Nel 1897 scrisse "Come dovrebbe essere studiato il Vesuvio" in cui propose un Osservatorio Vesuviano che non fosse astronomico, né meteorologico, bensì vulcanologico, affermando l'idea della vulcanologia come una disciplina scientifica indipendente.
Nel 1898 visitò l’Etna, le Eolie, e le isole Egee e pubblicò subito dopo il lavoro "Sull’attività dei vulcani Vesuvio, Etna, Vulcano, Stromboli e Santorino".
Nel 1901 Matteucci presentò alla R. Accademia di Napoli i rilievi topografici del Vesuvio, eseguiti dal R. Istituto Geografico su sua proposta, in cui si riportava un rilievo in scala 1:10000 del gran cono e uno a scala 1:25000 del Somma-Vesuvio.

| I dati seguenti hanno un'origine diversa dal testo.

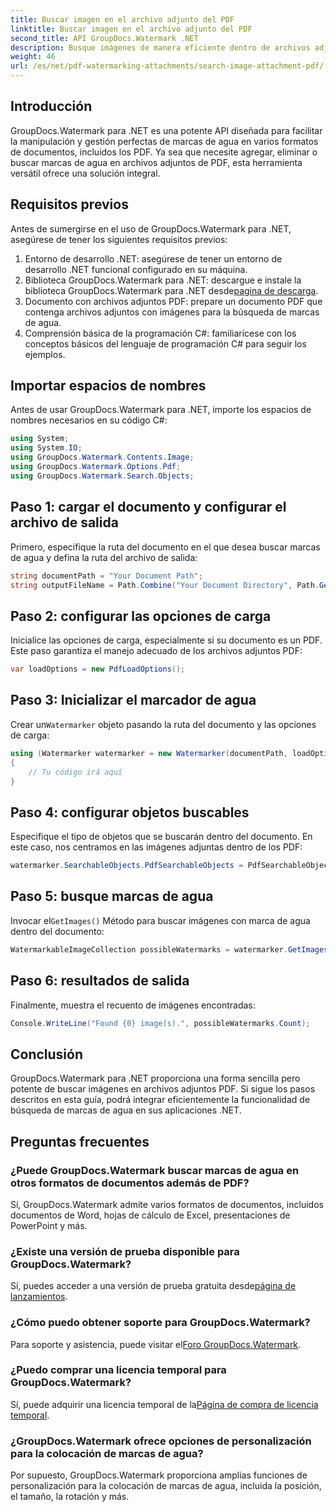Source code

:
```yaml
---
title: Buscar imagen en el archivo adjunto del PDF
linktitle: Buscar imagen en el archivo adjunto del PDF
second_title: API GroupDocs.Watermark .NET
description: Busque imágenes de manera eficiente dentro de archivos adjuntos PDF utilizando GroupDocs.Watermark para .NET. Simplifique su proceso de gestión de marcas de agua sin esfuerzo.
weight: 46
url: /es/net/pdf-watermarking-attachments/search-image-attachment-pdf/
---
```

## Introducción
GroupDocs.Watermark para .NET es una potente API diseñada para facilitar la manipulación y gestión perfectas de marcas de agua en varios formatos de documentos, incluidos los PDF. Ya sea que necesite agregar, eliminar o buscar marcas de agua en archivos adjuntos de PDF, esta herramienta versátil ofrece una solución integral.
## Requisitos previos
Antes de sumergirse en el uso de GroupDocs.Watermark para .NET, asegúrese de tener los siguientes requisitos previos:
1. Entorno de desarrollo .NET: asegúrese de tener un entorno de desarrollo .NET funcional configurado en su máquina.
2.  Biblioteca GroupDocs.Watermark para .NET: descargue e instale la biblioteca GroupDocs.Watermark para .NET desde[pagina de descarga](https://releases.groupdocs.com/Watermark/net/).
3. Documento con archivos adjuntos PDF: prepare un documento PDF que contenga archivos adjuntos con imágenes para la búsqueda de marcas de agua.
4. Comprensión básica de la programación C#: familiarícese con los conceptos básicos del lenguaje de programación C# para seguir los ejemplos.

## Importar espacios de nombres
Antes de usar GroupDocs.Watermark para .NET, importe los espacios de nombres necesarios en su código C#:
```csharp
using System;
using System.IO;
using GroupDocs.Watermark.Contents.Image;
using GroupDocs.Watermark.Options.Pdf;
using GroupDocs.Watermark.Search.Objects;
```
## Paso 1: cargar el documento y configurar el archivo de salida
Primero, especifique la ruta del documento en el que desea buscar marcas de agua y defina la ruta del archivo de salida:
```csharp
string documentPath = "Your Document Path";
string outputFileName = Path.Combine("Your Document Directory", Path.GetFileName(documentPath));
```
## Paso 2: configurar las opciones de carga
Inicialice las opciones de carga, especialmente si su documento es un PDF. Este paso garantiza el manejo adecuado de los archivos adjuntos PDF:
```csharp
var loadOptions = new PdfLoadOptions();
```
## Paso 3: Inicializar el marcador de agua
 Crear un`Watermarker` objeto pasando la ruta del documento y las opciones de carga:
```csharp
using (Watermarker watermarker = new Watermarker(documentPath, loadOptions))
{
    // Tu código irá aquí
}
```
## Paso 4: configurar objetos buscables
Especifique el tipo de objetos que se buscarán dentro del documento. En este caso, nos centramos en las imágenes adjuntas dentro de los PDF:
```csharp
watermarker.SearchableObjects.PdfSearchableObjects = PdfSearchableObjects.AttachedImages;
```
## Paso 5: busque marcas de agua
 Invocar el`GetImages()` Método para buscar imágenes con marca de agua dentro del documento:
```csharp
WatermarkableImageCollection possibleWatermarks = watermarker.GetImages();
```
## Paso 6: resultados de salida
Finalmente, muestra el recuento de imágenes encontradas:
```csharp
Console.WriteLine("Found {0} image(s).", possibleWatermarks.Count);
```

## Conclusión
GroupDocs.Watermark para .NET proporciona una forma sencilla pero potente de buscar imágenes en archivos adjuntos PDF. Si sigue los pasos descritos en esta guía, podrá integrar eficientemente la funcionalidad de búsqueda de marcas de agua en sus aplicaciones .NET.
## Preguntas frecuentes
### ¿Puede GroupDocs.Watermark buscar marcas de agua en otros formatos de documentos además de PDF?
Sí, GroupDocs.Watermark admite varios formatos de documentos, incluidos documentos de Word, hojas de cálculo de Excel, presentaciones de PowerPoint y más.
### ¿Existe una versión de prueba disponible para GroupDocs.Watermark?
 Sí, puedes acceder a una versión de prueba gratuita desde[página de lanzamientos](https://releases.groupdocs.com/).
### ¿Cómo puedo obtener soporte para GroupDocs.Watermark?
 Para soporte y asistencia, puede visitar el[Foro GroupDocs.Watermark](https://forum.groupdocs.com/c/watermark/19).
### ¿Puedo comprar una licencia temporal para GroupDocs.Watermark?
 Sí, puede adquirir una licencia temporal de la[Página de compra de licencia temporal](https://purchase.groupdocs.com/temporary-license/).
### ¿GroupDocs.Watermark ofrece opciones de personalización para la colocación de marcas de agua?
Por supuesto, GroupDocs.Watermark proporciona amplias funciones de personalización para la colocación de marcas de agua, incluida la posición, el tamaño, la rotación y más.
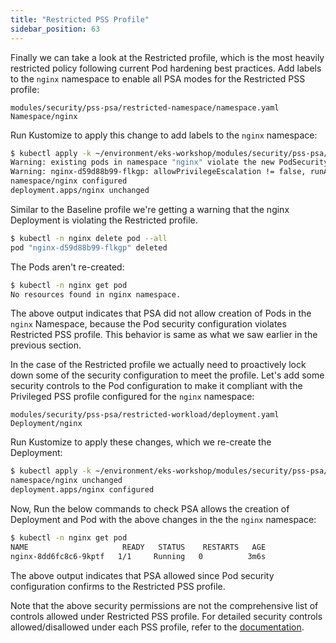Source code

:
 ```yaml
---
title: "Restricted PSS Profile"
sidebar_position: 63
---
```


Finally we can take a look at the Restricted profile, which is the most heavily restricted policy following current Pod hardening best practices. Add labels to the `nginx` namespace to enable all PSA modes for the Restricted PSS profile:

```kustomization
modules/security/pss-psa/restricted-namespace/namespace.yaml
Namespace/nginx
```

Run Kustomize to apply this change to add labels to the `nginx` namespace:

```bash timeout=180 hook=restricted-namespace
$ kubectl apply -k ~/environment/eks-workshop/modules/security/pss-psa/restricted-namespace
Warning: existing pods in namespace "nginx" violate the new PodSecurity enforce level "restricted:latest"
Warning: nginx-d59d88b99-flkgp: allowPrivilegeEscalation != false, runAsNonRoot != true, seccompProfile
namespace/nginx configured
deployment.apps/nginx unchanged
```

Similar to the Baseline profile we're getting a warning that the nginx Deployment is violating the Restricted profile.

```bash
$ kubectl -n nginx delete pod --all
pod "nginx-d59d88b99-flkgp" deleted
```

The Pods aren't re-created:

```bash test=false
$ kubectl -n nginx get pod
No resources found in nginx namespace.
```

The above output indicates that PSA did not allow creation of Pods in the `nginx` Namespace, because the Pod security configuration violates Restricted PSS profile. This behavior is same as what we saw earlier in the previous section.

In the case of the Restricted profile we actually need to proactively lock down some of the security configuration to meet the profile. Let's add some security controls to the Pod configuration to make it compliant with the Privileged PSS profile configured for the `nginx` namespace:

```kustomization
modules/security/pss-psa/restricted-workload/deployment.yaml
Deployment/nginx
```

Run Kustomize to apply these changes, which we re-create the Deployment:

```bash timeout=180 hook=restricted-deploy-with-changes
$ kubectl apply -k ~/environment/eks-workshop/modules/security/pss-psa/restricted-workload
namespace/nginx unchanged
deployment.apps/nginx configured
```

Now, Run the below commands to check PSA allows the creation of Deployment and Pod with the above changes in the the `nginx` namespace:

```bash
$ kubectl -n nginx get pod
NAME                     READY   STATUS    RESTARTS   AGE
nginx-8dd6fc8c6-9kptf   1/1     Running   0          3m6s
```

The above output indicates that PSA allowed since Pod security configuration confirms to the Restricted PSS profile.

Note that the above security permissions are not the comprehensive list of controls allowed under Restricted PSS profile. For detailed security controls allowed/disallowed under each PSS profile, refer to the [documentation](https://kubernetes.io/docs/concepts/security/pod-security-standards/#restricted).
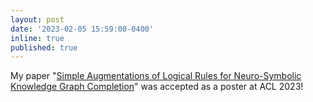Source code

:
 ```yaml
---
layout: post
date: '2023-02-05 15:59:00-0400'
inline: true
published: true
---
```


My paper "[Simple Augmentations of Logical Rules for Neuro-Symbolic Knowledge Graph Completion](https://aclanthology.org/2023.acl-short.23.pdf)" was accepted as a poster at ACL 2023!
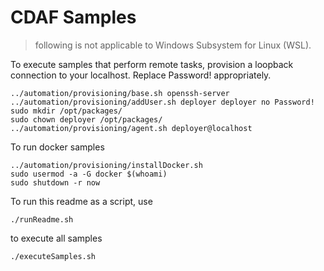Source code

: # CDAF Samples

> following is not applicable to Windows Subsystem for Linux (WSL).

To execute samples that perform remote tasks, provision a loopback connection to your localhost. Replace Password! appropriately.

```
../automation/provisioning/base.sh openssh-server
../automation/provisioning/addUser.sh deployer deployer no Password!
sudo mkdir /opt/packages/
sudo chown deployer /opt/packages/
../automation/provisioning/agent.sh deployer@localhost
```

To run docker samples

    ../automation/provisioning/installDocker.sh
    sudo usermod -a -G docker $(whoami)
    sudo shutdown -r now

To run this readme as a script, use

    ./runReadme.sh

to execute all samples

    ./executeSamples.sh
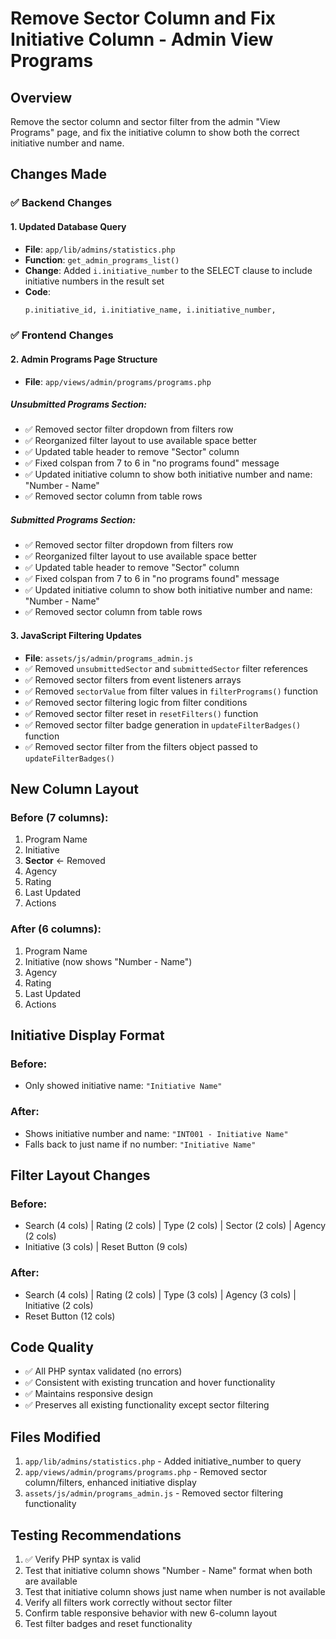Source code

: # Remove Sector Column and Fix Initiative Column - Admin View Programs

## Overview
Remove the sector column and sector filter from the admin "View Programs" page, and fix the initiative column to show both the correct initiative number and name.

## Changes Made

### ✅ Backend Changes

#### 1. Updated Database Query
- **File**: `app/lib/admins/statistics.php`
- **Function**: `get_admin_programs_list()`
- **Change**: Added `i.initiative_number` to the SELECT clause to include initiative numbers in the result set
- **Code**: 
  ```sql
  p.initiative_id, i.initiative_name, i.initiative_number,
  ```

### ✅ Frontend Changes

#### 2. Admin Programs Page Structure
- **File**: `app/views/admin/programs/programs.php`

##### Unsubmitted Programs Section:
- ✅ Removed sector filter dropdown from filters row
- ✅ Reorganized filter layout to use available space better
- ✅ Updated table header to remove "Sector" column
- ✅ Fixed colspan from 7 to 6 in "no programs found" message
- ✅ Updated initiative column to show both initiative number and name: "Number - Name"
- ✅ Removed sector column from table rows

##### Submitted Programs Section:
- ✅ Removed sector filter dropdown from filters row  
- ✅ Reorganized filter layout to use available space better
- ✅ Updated table header to remove "Sector" column
- ✅ Fixed colspan from 7 to 6 in "no programs found" message
- ✅ Updated initiative column to show both initiative number and name: "Number - Name"
- ✅ Removed sector column from table rows

#### 3. JavaScript Filtering Updates
- **File**: `assets/js/admin/programs_admin.js`
- ✅ Removed `unsubmittedSector` and `submittedSector` filter references
- ✅ Removed sector filters from event listeners arrays
- ✅ Removed `sectorValue` from filter values in `filterPrograms()` function
- ✅ Removed sector filtering logic from filter conditions
- ✅ Removed sector filter reset in `resetFilters()` function
- ✅ Removed sector filter badge generation in `updateFilterBadges()` function
- ✅ Removed sector filter from the filters object passed to `updateFilterBadges()`

## New Column Layout

### Before (7 columns):
1. Program Name
2. Initiative  
3. **Sector** ← Removed
4. Agency
5. Rating
6. Last Updated
7. Actions

### After (6 columns):
1. Program Name
2. Initiative (now shows "Number - Name")
3. Agency
4. Rating  
5. Last Updated
6. Actions

## Initiative Display Format

### Before:
- Only showed initiative name: `"Initiative Name"`

### After:
- Shows initiative number and name: `"INT001 - Initiative Name"`
- Falls back to just name if no number: `"Initiative Name"`

## Filter Layout Changes

### Before:
- Search (4 cols) | Rating (2 cols) | Type (2 cols) | Sector (2 cols) | Agency (2 cols)
- Initiative (3 cols) | Reset Button (9 cols)

### After:
- Search (4 cols) | Rating (2 cols) | Type (3 cols) | Agency (3 cols) | Initiative (2 cols)
- Reset Button (12 cols)

## Code Quality
- ✅ All PHP syntax validated (no errors)
- ✅ Consistent with existing truncation and hover functionality
- ✅ Maintains responsive design
- ✅ Preserves all existing functionality except sector filtering

## Files Modified
1. `app/lib/admins/statistics.php` - Added initiative_number to query
2. `app/views/admin/programs/programs.php` - Removed sector column/filters, enhanced initiative display
3. `assets/js/admin/programs_admin.js` - Removed sector filtering functionality

## Testing Recommendations
1. ✅ Verify PHP syntax is valid
2. Test that initiative column shows "Number - Name" format when both are available
3. Test that initiative column shows just name when number is not available
4. Verify all filters work correctly without sector filter
5. Confirm table responsive behavior with new 6-column layout
6. Test filter badges and reset functionality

Nel 1903 succede a Luigi Palmieri come nuovo Direttore dell'Osservatorio Vesuviano. Negli anni precedenti l'assenza di direzione aveva portato l’Osservatorio in uno stato di degrado e Matteucci subito si impegnò, tra non poche difficoltà, a raccogliere fondi per il miglioramento della struttura.
Durante l’eruzione del Vesuvio del 1906 Matteucci si distinse in marticolare nel mantenere costantemente aggiornate le autorità e la popolazione sull'andamento dell'eruzione utilizzando il telegrafo della vicina caserma dei Carabinieri. Non abbandonò mai l'Osservatorio anche durante le fasi più drammatiche dell'eruzione e per il suo impegno scientifico e sociale ebbe una Medaglia d'oro dal Re Vittorio Emanuele III e una Targa commemorativa.
Dopo l’eruzione del 1906 ottenne i fondi necessari per la ristrutturazione dell’Osservatorio e l'acquisto di nuova strumentazione. Purtroppo non potè mai assistere ai lavori di ammodernamento dell'Osservatorio a causa della morte che sopraggiunse il 16 luglio 1909.